YOUR ASSIGNMENT:
Exactly the lines from the one containing "- Deployment guide" through the end of the entries, both ends included, are to be output.

SOURCE DATA:
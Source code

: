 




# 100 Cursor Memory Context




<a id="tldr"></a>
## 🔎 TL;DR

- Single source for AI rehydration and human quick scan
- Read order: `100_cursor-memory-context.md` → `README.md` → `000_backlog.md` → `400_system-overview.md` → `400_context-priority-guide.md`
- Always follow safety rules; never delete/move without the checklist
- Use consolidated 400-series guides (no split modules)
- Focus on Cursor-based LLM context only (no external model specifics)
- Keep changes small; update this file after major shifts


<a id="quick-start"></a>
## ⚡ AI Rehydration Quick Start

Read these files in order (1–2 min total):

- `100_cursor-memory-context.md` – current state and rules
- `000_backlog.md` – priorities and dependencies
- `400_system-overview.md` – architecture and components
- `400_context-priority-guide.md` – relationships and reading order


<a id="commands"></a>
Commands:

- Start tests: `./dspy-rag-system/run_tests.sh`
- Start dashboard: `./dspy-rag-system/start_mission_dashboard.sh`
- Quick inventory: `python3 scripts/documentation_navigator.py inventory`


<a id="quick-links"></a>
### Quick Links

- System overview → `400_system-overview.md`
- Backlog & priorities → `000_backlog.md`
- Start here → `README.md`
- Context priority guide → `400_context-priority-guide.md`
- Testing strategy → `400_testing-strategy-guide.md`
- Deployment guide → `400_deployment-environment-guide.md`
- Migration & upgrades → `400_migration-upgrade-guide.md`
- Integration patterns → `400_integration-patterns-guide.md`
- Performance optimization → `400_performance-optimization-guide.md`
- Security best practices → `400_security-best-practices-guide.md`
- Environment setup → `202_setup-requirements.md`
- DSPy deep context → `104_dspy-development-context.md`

SOLVED EXERCISE:
- Deployment guide → `400_deployment-environment-guide.md`
- Migration & upgrades → `400_migration-upgrade-guide.md`
- Integration patterns → `400_integration-patterns-guide.md`
- Performance optimization → `400_performance-optimization-guide.md`
- Security best practices → `400_security-best-practices-guide.md`
- Environment setup → `202_setup-requirements.md`
- DSPy deep context → `104_dspy-development-context.md`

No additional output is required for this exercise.